ASSIGNMENT:
In the copy, every record below must appear exactly as given, and no picture may appear.

THE RECORDS:
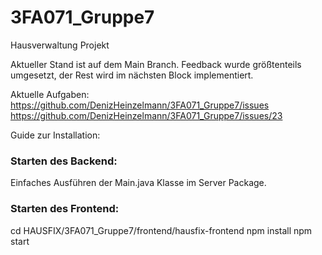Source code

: # 3FA071_Gruppe7
Hausverwaltung Projekt

Aktueller Stand ist auf dem Main Branch.
Feedback wurde größtenteils umgesetzt, der Rest wird im nächsten Block implementiert.

Aktuelle Aufgaben:
https://github.com/DenizHeinzelmann/3FA071_Gruppe7/issues
https://github.com/DenizHeinzelmann/3FA071_Gruppe7/issues/23

Guide zur Installation:

### Starten des Backend:
Einfaches Ausführen der Main.java Klasse im Server Package.

### Starten des Frontend:
cd HAUSFIX/3FA071_Gruppe7/frontend/hausfix-frontend
npm install
npm start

OUTPUT:
Source code

: # 3FA071_Gruppe7
Hausverwaltung Projekt

Aktueller Stand ist auf dem Main Branch.
Feedback wurde größtenteils umgesetzt, der Rest wird im nächsten Block implementiert.

Aktuelle Aufgaben:
https://github.com/DenizHeinzelmann/3FA071_Gruppe7/issues
https://github.com/DenizHeinzelmann/3FA071_Gruppe7/issues/23

Guide zur Installation:

### Starten des Backend:
Einfaches Ausführen der Main.java Klasse im Server Package.

### Starten des Frontend:
cd HAUSFIX/3FA071_Gruppe7/frontend/hausfix-frontend
npm install
npm start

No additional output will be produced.